[DATA PROVIDED — start]

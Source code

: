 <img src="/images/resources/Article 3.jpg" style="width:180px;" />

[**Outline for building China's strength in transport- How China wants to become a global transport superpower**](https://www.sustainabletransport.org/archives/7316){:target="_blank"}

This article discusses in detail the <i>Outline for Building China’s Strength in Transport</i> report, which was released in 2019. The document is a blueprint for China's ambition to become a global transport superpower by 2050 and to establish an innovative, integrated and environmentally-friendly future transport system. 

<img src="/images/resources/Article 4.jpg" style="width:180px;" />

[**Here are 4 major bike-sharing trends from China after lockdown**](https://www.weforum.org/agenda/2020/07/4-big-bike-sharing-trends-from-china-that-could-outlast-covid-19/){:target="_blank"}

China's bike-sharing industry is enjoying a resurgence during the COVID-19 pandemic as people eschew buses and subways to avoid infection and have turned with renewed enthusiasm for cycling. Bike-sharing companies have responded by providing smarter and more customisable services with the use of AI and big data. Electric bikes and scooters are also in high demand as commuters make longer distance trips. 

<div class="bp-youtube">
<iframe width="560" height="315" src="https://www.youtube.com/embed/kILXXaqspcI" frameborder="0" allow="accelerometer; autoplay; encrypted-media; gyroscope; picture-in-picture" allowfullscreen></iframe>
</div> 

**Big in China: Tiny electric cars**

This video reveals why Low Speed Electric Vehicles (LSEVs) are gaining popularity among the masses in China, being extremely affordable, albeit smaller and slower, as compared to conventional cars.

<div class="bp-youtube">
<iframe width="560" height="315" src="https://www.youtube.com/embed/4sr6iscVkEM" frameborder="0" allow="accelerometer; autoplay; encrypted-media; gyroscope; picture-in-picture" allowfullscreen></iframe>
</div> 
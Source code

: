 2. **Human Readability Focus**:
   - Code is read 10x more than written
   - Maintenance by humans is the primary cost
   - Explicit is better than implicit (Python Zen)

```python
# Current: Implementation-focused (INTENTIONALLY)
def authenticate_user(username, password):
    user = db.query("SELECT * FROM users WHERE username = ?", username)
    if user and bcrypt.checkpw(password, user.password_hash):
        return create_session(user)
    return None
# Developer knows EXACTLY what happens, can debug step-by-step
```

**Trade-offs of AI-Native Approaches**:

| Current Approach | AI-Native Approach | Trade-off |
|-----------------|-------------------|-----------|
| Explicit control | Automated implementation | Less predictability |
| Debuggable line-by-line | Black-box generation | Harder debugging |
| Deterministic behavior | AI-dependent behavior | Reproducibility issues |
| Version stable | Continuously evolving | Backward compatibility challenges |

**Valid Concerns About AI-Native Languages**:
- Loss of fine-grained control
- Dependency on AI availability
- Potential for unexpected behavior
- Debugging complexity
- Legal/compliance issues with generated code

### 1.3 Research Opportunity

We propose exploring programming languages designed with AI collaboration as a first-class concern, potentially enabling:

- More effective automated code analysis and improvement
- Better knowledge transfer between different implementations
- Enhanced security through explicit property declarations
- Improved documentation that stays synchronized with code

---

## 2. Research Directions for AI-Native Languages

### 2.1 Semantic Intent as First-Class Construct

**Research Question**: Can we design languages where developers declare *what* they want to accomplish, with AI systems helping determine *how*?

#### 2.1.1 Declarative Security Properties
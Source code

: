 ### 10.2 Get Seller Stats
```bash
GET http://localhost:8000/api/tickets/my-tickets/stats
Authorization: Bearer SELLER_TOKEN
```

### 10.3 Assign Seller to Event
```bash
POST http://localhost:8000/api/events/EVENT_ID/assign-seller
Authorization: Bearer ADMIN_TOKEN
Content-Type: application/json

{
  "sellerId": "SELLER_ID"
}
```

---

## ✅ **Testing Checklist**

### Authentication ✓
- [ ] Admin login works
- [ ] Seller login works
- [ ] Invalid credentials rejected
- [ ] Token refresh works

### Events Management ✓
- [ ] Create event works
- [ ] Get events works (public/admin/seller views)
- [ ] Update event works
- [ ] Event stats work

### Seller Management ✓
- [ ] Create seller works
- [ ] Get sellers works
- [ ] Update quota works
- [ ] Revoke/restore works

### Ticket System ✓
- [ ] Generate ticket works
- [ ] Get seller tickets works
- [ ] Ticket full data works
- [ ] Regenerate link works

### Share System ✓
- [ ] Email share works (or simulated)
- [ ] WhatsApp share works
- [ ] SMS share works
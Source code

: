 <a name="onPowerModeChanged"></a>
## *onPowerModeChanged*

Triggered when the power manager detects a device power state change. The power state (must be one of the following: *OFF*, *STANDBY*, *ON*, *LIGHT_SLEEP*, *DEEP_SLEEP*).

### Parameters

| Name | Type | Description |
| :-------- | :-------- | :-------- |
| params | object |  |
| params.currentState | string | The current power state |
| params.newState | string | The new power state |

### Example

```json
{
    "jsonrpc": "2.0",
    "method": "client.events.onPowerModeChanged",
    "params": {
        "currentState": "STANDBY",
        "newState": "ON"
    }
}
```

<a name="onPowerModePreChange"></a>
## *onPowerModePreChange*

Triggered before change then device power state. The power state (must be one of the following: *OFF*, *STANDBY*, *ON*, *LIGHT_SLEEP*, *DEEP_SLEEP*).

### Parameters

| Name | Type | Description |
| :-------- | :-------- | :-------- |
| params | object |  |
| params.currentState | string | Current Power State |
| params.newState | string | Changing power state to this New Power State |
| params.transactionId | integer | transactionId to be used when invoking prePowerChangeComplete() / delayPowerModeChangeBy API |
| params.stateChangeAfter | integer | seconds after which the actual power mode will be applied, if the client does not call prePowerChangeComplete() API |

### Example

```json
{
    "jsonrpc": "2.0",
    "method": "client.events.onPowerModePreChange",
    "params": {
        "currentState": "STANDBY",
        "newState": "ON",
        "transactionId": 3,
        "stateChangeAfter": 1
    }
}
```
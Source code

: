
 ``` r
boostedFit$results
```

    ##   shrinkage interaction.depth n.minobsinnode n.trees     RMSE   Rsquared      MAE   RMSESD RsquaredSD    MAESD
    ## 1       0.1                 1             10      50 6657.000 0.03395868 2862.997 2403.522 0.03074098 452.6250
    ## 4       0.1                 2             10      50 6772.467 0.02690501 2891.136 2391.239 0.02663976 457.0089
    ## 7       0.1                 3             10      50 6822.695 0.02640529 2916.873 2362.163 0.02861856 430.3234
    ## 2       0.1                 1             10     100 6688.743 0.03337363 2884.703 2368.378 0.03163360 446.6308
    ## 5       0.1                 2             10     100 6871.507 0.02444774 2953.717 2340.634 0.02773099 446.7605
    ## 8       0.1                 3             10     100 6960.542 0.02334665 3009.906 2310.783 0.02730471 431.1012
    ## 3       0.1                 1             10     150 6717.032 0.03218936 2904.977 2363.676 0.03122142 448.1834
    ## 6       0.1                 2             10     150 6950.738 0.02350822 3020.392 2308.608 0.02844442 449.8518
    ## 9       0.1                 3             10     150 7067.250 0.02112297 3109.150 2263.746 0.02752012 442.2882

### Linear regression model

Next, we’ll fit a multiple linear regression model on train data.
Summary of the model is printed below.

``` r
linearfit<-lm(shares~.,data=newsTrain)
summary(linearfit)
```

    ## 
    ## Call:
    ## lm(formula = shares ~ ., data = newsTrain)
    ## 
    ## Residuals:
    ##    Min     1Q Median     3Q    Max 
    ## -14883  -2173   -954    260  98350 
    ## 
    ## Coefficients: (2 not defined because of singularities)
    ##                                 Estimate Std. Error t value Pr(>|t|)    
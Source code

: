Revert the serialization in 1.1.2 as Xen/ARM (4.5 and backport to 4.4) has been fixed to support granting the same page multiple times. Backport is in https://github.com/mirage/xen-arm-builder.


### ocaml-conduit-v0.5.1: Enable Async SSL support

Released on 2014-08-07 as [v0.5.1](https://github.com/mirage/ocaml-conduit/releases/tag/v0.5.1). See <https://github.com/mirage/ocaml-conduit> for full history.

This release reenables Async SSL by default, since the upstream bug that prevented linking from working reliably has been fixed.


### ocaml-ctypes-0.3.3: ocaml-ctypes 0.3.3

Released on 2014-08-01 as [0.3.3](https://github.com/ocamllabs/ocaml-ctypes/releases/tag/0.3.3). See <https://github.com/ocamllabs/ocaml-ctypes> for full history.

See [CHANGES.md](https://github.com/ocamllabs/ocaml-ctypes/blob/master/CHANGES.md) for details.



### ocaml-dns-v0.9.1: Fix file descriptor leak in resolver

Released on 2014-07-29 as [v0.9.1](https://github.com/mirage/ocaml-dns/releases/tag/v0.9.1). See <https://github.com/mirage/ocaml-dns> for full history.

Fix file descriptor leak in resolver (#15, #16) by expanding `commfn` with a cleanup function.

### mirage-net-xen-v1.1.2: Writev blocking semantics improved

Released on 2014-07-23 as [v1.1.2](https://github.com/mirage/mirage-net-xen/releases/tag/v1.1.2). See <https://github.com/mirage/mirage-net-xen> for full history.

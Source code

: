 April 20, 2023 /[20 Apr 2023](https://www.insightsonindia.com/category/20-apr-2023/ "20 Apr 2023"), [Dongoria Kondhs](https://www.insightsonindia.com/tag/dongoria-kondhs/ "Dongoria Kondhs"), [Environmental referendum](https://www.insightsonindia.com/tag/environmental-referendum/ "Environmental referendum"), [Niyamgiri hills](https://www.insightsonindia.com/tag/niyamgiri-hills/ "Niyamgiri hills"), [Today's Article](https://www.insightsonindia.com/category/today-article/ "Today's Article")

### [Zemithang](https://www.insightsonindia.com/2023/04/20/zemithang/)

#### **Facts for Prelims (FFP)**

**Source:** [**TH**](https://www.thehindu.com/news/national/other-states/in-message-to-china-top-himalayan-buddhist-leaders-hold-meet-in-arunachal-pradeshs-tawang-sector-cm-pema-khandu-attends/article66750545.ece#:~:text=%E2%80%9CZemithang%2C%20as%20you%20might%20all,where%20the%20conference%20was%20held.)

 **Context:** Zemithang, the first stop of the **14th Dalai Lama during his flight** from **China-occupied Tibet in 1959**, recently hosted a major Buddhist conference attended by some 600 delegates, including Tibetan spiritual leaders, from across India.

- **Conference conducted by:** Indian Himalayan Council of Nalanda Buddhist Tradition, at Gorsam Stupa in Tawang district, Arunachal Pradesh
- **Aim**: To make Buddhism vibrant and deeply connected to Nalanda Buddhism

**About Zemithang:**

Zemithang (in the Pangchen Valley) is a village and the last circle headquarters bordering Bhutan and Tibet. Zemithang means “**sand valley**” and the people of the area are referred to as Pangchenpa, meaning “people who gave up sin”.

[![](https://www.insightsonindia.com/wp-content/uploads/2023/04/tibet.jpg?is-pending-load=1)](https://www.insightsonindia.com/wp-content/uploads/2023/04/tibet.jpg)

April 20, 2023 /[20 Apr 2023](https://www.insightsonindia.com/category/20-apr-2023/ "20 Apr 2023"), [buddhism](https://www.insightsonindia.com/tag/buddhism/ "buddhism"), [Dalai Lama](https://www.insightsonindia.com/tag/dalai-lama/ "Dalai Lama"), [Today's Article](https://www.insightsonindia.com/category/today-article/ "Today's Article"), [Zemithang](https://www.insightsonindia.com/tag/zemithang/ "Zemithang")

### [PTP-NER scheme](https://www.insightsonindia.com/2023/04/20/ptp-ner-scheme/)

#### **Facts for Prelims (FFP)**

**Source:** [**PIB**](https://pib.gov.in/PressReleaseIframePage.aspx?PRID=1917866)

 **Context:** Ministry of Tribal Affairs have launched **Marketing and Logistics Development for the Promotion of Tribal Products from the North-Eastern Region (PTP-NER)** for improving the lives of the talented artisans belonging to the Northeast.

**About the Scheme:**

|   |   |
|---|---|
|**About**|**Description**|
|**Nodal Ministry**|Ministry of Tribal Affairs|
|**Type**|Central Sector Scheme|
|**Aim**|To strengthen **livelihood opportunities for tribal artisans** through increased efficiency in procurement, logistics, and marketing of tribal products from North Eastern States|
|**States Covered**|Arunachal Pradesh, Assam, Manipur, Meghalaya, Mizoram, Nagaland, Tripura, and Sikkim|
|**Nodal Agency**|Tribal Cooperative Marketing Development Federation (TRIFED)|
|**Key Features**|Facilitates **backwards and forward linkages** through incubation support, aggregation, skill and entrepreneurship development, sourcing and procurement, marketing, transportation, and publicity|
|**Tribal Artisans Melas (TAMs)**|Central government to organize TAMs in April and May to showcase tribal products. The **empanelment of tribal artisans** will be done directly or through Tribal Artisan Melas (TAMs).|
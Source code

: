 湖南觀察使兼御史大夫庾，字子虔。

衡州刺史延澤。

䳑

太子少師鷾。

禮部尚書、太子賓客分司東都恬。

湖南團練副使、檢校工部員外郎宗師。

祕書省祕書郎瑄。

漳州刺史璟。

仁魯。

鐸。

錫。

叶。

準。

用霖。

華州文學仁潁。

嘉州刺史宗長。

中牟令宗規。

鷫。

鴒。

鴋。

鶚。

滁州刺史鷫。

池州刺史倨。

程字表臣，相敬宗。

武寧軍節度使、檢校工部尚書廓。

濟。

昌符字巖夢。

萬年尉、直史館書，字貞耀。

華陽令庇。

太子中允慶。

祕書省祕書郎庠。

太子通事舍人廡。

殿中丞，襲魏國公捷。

[DATA PROVIDED — finish]

*WHAT THIS TASK INVOLVES*
Write out exactly the lines between the start of the entries and the line containing "This article discusses", including that line and the first one.

*ANSWER SPACE*
Source code

: <img src="/images/resources/Article 3.jpg" style="width:180px;" />

[**Outline for building China's strength in transport- How China wants to become a global transport superpower**](https://www.sustainabletransport.org/archives/7316){:target="_blank"}

This article discusses in detail the <i>Outline for Building China’s Strength in Transport</i> report, which was released in 2019. The document is a blueprint for China's ambition to become a global transport superpower by 2050 and to establish an innovative, integrated and environmentally-friendly future transport system. 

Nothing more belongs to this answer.